Só houve três Procuradores Gerais da República no espaço dos últimos vinte anos. Todos suscitaram dúvidas quanto à segurança das suas próprias telecomunicações. O conselheiro
Cunha Rodrigues chegou a descobrir um microfone no seu próprio gabinete. E o processo criminal desencadeado foi (evidentemente) inconclusivo. O homem comum – tecnicamente chamado
declaratário-médio pelo jurista médio – pergunta-se o que pode acontecer-lhe se isto ocorre com os próprios magistrados alçados ao posto de Procurador-Geral da República. Já vimos isto a propósito de outra coisa. A dúvida é disparatada. O que pode acontecer a um homem ou mulher normais é – tão simplesmente – tudo. A última razão de tranquilidade do homem comum era pensar que a banalidade da sua vida não justificaria que o vigiassem. Errado. O discurso securitário justifica que todos os insuspeitos são suspeitos. E o recrutamento das polícias no mesmo estrato social das delinquências, o recrutamento obsessivo das magistraturas na baixa classe média são, neste quadro, riscos políticos maiores (em si e por si próprios). Filhos bonitos, família civilizada, casa confortável, qualificação técnica acima da média, podem suscitar qualquer quezília, qualquer inveja, qualquer desejo. A possibilidade material de abuso dos poderes disponíveis é tão grande aqui como em qualquer outro quadrante da vida institucional. O abuso tem sido a regra mais presente e mais geral. A delinquência mais perigosa tem sido a dos agentes de segurança e funcionalismos judiciários. Entre estes, revelam-se sempre mais perigosos os menos controláveis. E os menos controláveis são aqueles que dispõem dos poderes funcionais para perseguir a liberdade de crítica, o direito de queixa, a possibilidade de recurso. Há dois alvos estratégicos, deste ponto de vista: os jornalistas e os advogados. Por serem as primeiras defesas da comunidade e do homem comum. (Claro). O controlo repressivo da imprensa e o controlo repressivo da Ordem dos Advogados têm o mesmo valor fundamental. O controlo informativo do PGR – pela escuta, por exemplo - também não anda longe disto. O
conselheiro Pinto Monteiro fez muitíssimo bem em falar (também). E a reacção ao que disse é muito interessante.

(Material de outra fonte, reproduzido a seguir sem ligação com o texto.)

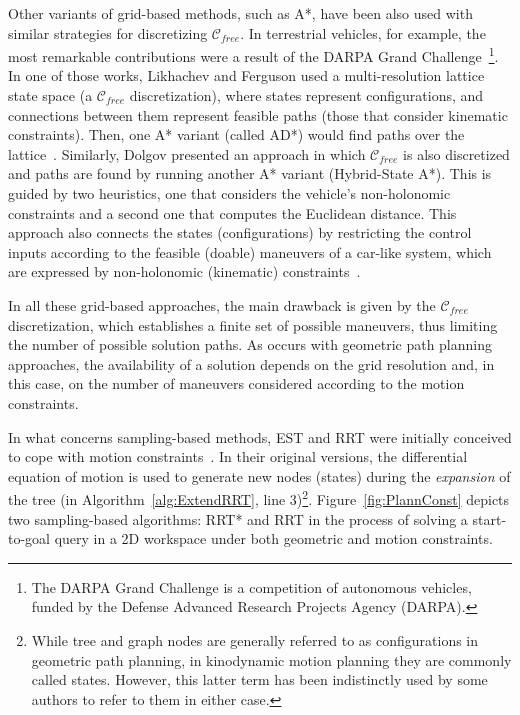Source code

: Other variants of grid-based methods, such as A*, have been also used with
similar strategies for discretizing $\mathcal{C}_{free}$. In terrestrial
vehicles, for example, the most remarkable contributions were a result of the
DARPA Grand Challenge~\cite{Thrun2006}\footnote{The DARPA Grand Challenge is a
competition of autonomous vehicles, funded by the Defense Advanced Research
Projects Agency (DARPA).}. In one of those works, Likhachev and Ferguson used a
multi-resolution lattice state space (a $\mathcal{C}_{free}$ discretization),
where states represent configurations, and connections between them represent
feasible paths (\ie those that consider kinematic constraints).
Then, one A* variant (called AD*) would find paths over the
lattice~\cite{Likhachev2009}. Similarly, Dolgov \etal presented an approach in
which $\mathcal{C}_{free}$ is also discretized and paths are found by running
another A* variant (Hybrid-State A*). This is guided by two heuristics, one that
considers the vehicle's non-holonomic constraints and a second one that computes
the Euclidean distance. This approach also connects the states (configurations)
by restricting the control inputs according to the feasible (doable) maneuvers
of a car-like system, which are expressed by non-holonomic (kinematic)
constraints~\cite{Dolgov2008,Dolgov2010}.

In all these grid-based approaches, the main drawback is given by the
$\mathcal{C}_{free}$ discretization, which establishes a finite set of possible
maneuvers, thus limiting the number of possible solution paths. As occurs with
geometric path planning approaches, the availability of a solution depends on
the grid resolution and, in this case, on the number of maneuvers considered
according to the motion constraints.

In what concerns sampling-based methods, \ac{EST} and \ac{RRT} were initially
conceived to cope with motion constraints~\cite{Hsu2002,LaValle2001}. In their
original versions, the differential equation of motion is used to generate new
nodes (states) during the \textit{expansion} of the tree (\eg in
Algorithm~\ref{alg:ExtendRRT}, line 3)\footnote{While tree and graph nodes are
generally referred to as configurations in geometric path planning, in
kinodynamic motion planning they are commonly called states. However, this
latter term has been indistinctly used by some authors to refer to them in
either case.}. Figure~\ref{fig:PlannConst} depicts two sampling-based
algorithms: \ac{RRT*} and \ac{RRT} in the process of solving a start-to-goal
query in a \ac{2D} workspace under both geometric and motion constraints.

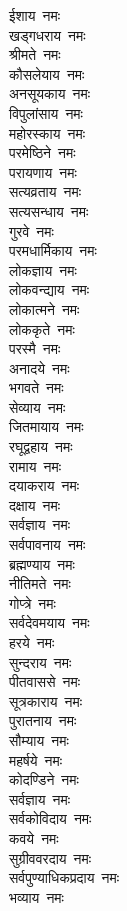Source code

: \begin{multicols}{2}
\begin{flushleft}
ईशाय~नमः\\
खड्गधराय~नमः\\
श्रीमते~नमः\\
कौसलेयाय~नमः\\
अनसूयकाय~नमः\\
विपुलांसाय~नमः\\
महोरस्काय~नमः\\
परमेष्ठिने~नमः\hfill{}\\
परायणाय~नमः\\
सत्यव्रताय~नमः\\
सत्यसन्धाय~नमः\\
गुरवे~नमः\\
परमधार्मिकाय~नमः\\
लोकज्ञाय~नमः\\
लोकवन्द्याय~नमः\\
लोकात्मने~नमः\\
लोककृते~नमः\\
परस्मै~नमः\hfill{}\\
अनादये~नमः\\
भगवते~नमः\\
सेव्याय~नमः\\
जितमायाय~नमः\\
रघूद्वहाय~नमः\\
रामाय~नमः\\
दयाकराय~नमः\\
दक्षाय~नमः\\
सर्वज्ञाय~नमः\\
सर्वपावनाय~नमः\hfill{}\\
ब्रह्मण्याय~नमः\\
नीतिमते~नमः\\
गोप्त्रे~नमः\\
सर्वदेवमयाय~नमः\\
हरये~नमः\\
सुन्दराय~नमः\\
पीतवाससे~नमः\\
सूत्रकाराय~नमः\\
पुरातनाय~नमः\\
सौम्याय~नमः\hfill{}\\
महर्षये~नमः\\
कोदण्डिने~नमः\\
सर्वज्ञाय~नमः\\
सर्वकोविदाय~नमः\\
कवये~नमः\\
सुग्रीववरदाय~नमः\\
सर्वपुण्याधिकप्रदाय~नमः\\
भव्याय~नमः\\

\end{flushleft}
\end{multicols}
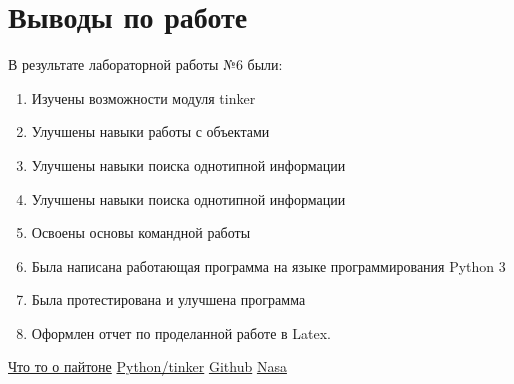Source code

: \documentclass[a4paper,14pt]{extarticle}
\begin{document}
\newpage\section*{Выводы по работе}
В результате лабораторной работы №6 были: 
\begin{enumerate}
 \item Изучены возможности модуля tinker
 \item Улучшены навыки работы с объектами
 \item Улучшены навыки поиска однотипной информации
  \item Улучшены навыки поиска однотипной информации
 \item Освоены основы командной работы
 \item Была написана работающая программа на языке программирования Python 3
 \item Была протестирована и улучшена программа
  \item Оформлен отчет по проделанной работе в Latex.
\end{enumerate}

\newpage{}
\renewcommand\bibname{Список литературы}
\begin{thebibliography}{99}
 \href{https://habr.com/ru/post/31180/}{Что то о пайтоне}
 \href{https://python-scripts.com/tkinter-introduction}{Python/tinker}
 \href{https://github.com/features}{Github}
 \href{https://vk.com/away.php?to=https%3A%2F%2Fsolarsystem.nasa.gov%2Fplanets%2Foverview%2F&cc_key=}{Nasa}
\end{thebibliography}
\end{document}
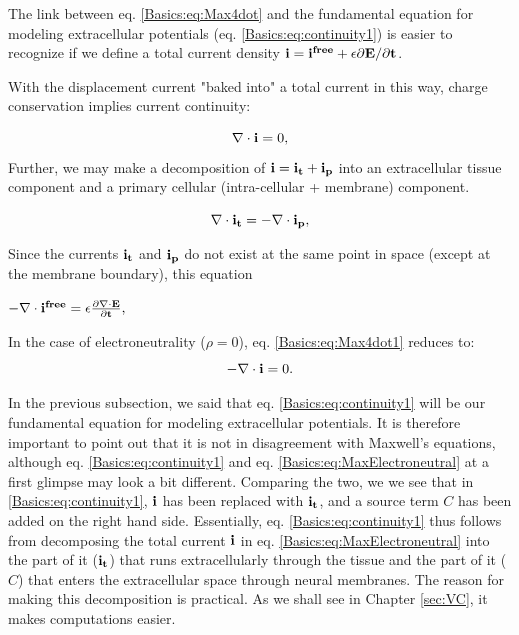 The link between eq. \ref{Basics:eq:Max4dot} and the fundamental equation for modeling extracellular potentials (eq. \ref{Basics:eq:continuity1}) is easier to recognize if we define a total current density ${\bf i} = \bf{i^{free}} +\epsilon\partial{\bf E}/\partial{t}$. 

With the displacement current "baked into" a total current in this way, charge conservation implies current continuity:

\begin{equation}
\nabla \cdot {\bf i} =  0,
\label{Basics:eq:Max4dot1}
\end{equation}
Further, we may make a decomposition of ${\bf i} = {\bf i_t} + {\bf i_p}$ into an extracellular tissue component and a primary cellular (intra-cellular + membrane) component. 

\begin{equation}
\nabla \cdot {\bf i_t} =  -\nabla \cdot {\bf i_p},
\label{Basics:eq:Max4dot1}
\end{equation}

Since the currents ${\bf i_t}$ and  ${\bf i_p}$ do not exist at the same point in space (except at the membrane boundary), this equation


$- \nabla \cdot \bf{i^{free}} =  \epsilon \frac{\partial {\bf \nabla \cdot E}}{\partial t}, $


In the case of electroneutrality ($\rho = 0$), eq. \ref{Basics:eq:Max4dot1} reduces to:
\begin{equation}
- \nabla \cdot {\bf i} =  0.
\label{Basics:eq:MaxElectroneutral}
\end{equation}


In the previous subsection, we said that eq. \ref{Basics:eq:continuity1} will be our fundamental equation for modeling extracellular potentials. It is therefore important to point out that it is not in disagreement with Maxwell's equations, although eq. \ref{Basics:eq:continuity1} and eq. \ref{Basics:eq:MaxElectroneutral} at a first glimpse may look a bit different. Comparing the two, we we see that in \ref{Basics:eq:continuity1}, ${\bf i}$ has been replaced with ${\bf i_t}$, and a source term $C$ has been added on the right hand side. Essentially, eq. \ref{Basics:eq:continuity1} thus follows from decomposing the total current ${\bf i}$ in eq. \ref{Basics:eq:MaxElectroneutral} into the part of it ($\bf{i_t}$) that runs extracellularly through the tissue and the part of it ($C$) that enters the extracellular space through neural membranes. The reason for making this decomposition is practical. As we shall see in Chapter \ref{sec:VC}, it makes computations easier.





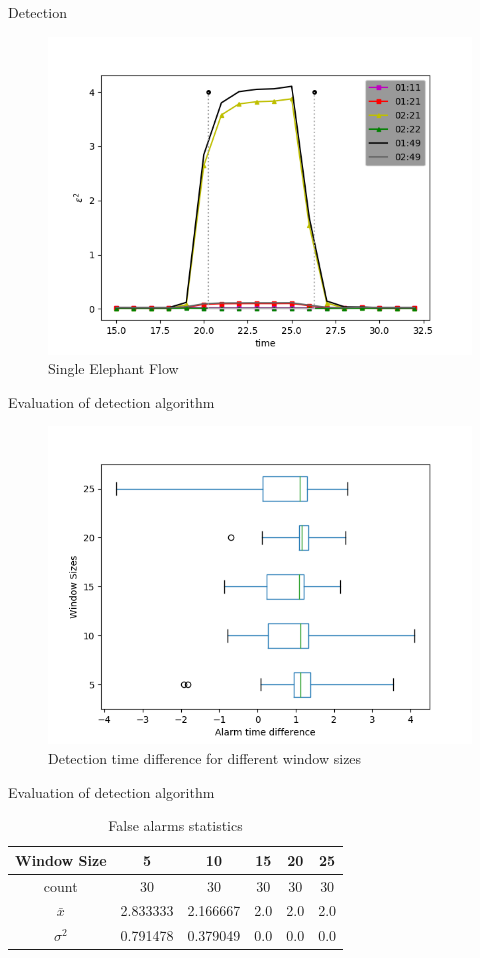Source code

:\documentclass[aspectratio=43]{beamer}
\begin{document}
\begin{frame}{Detection}
    \begin{figure}
        \includegraphics[width=.9\textwidth]{meter_eleph/single_elephant_flow}
        \caption{Single Elephant Flow}
    \end{figure}
\end{frame}

\begin{frame}{Evaluation of detection algorithm}
    \begin{figure}
        \includegraphics[width=.7\textwidth]{meter_eleph/time_error}
        \caption{Detection time difference for different window sizes}
    \end{figure}
\end{frame}

\begin{frame}{Evaluation of detection algorithm}
    \begin{table}[]
        \centering
        \caption{False alarms statistics}
        \label{tab:false_alarms}
        \begin{tabular}{|c|c|c|c|c|c|}
            \hline
            Window Size   & 5        & 10       & 15  & 20  & 25  \\ \hline
            count         & 30       & 30       & 30  & 30  & 30  \\ \hline
            $\bar{x}$            & 2.833333 & 2.166667 & 2.0 & 2.0 & 2.0 \\ \hline
            $\sigma^2$& 0.791478 & 0.379049 & 0.0 & 0.0 & 0.0 \\ \hline
        \end{tabular}
    \end{table}
\end{frame}
\end{document}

Querem demiti-lo (!)… Querer calar quem fala é uma constante típica nesta terra. Aterrorizar quem fala é outra. Retaliar é, também, outra constante. O normal seria, simplesmente, responder. Calar, ameaçar e retaliar são reacções (politicamente interessantes em contexto alegadamente democrático) mas não são respostas. E se é possível fazer isto ao Procurador-Geral da República, imagine-se o que será possível fazer ao homem comum. E ao jornalista comum a quem ele contar a história. E ao advogado comum a quem ele pedir o patrocínio forense. Tudo o que se imaginar, pode falhar nos detalhes e no modo. Mas estará substancialmente certo.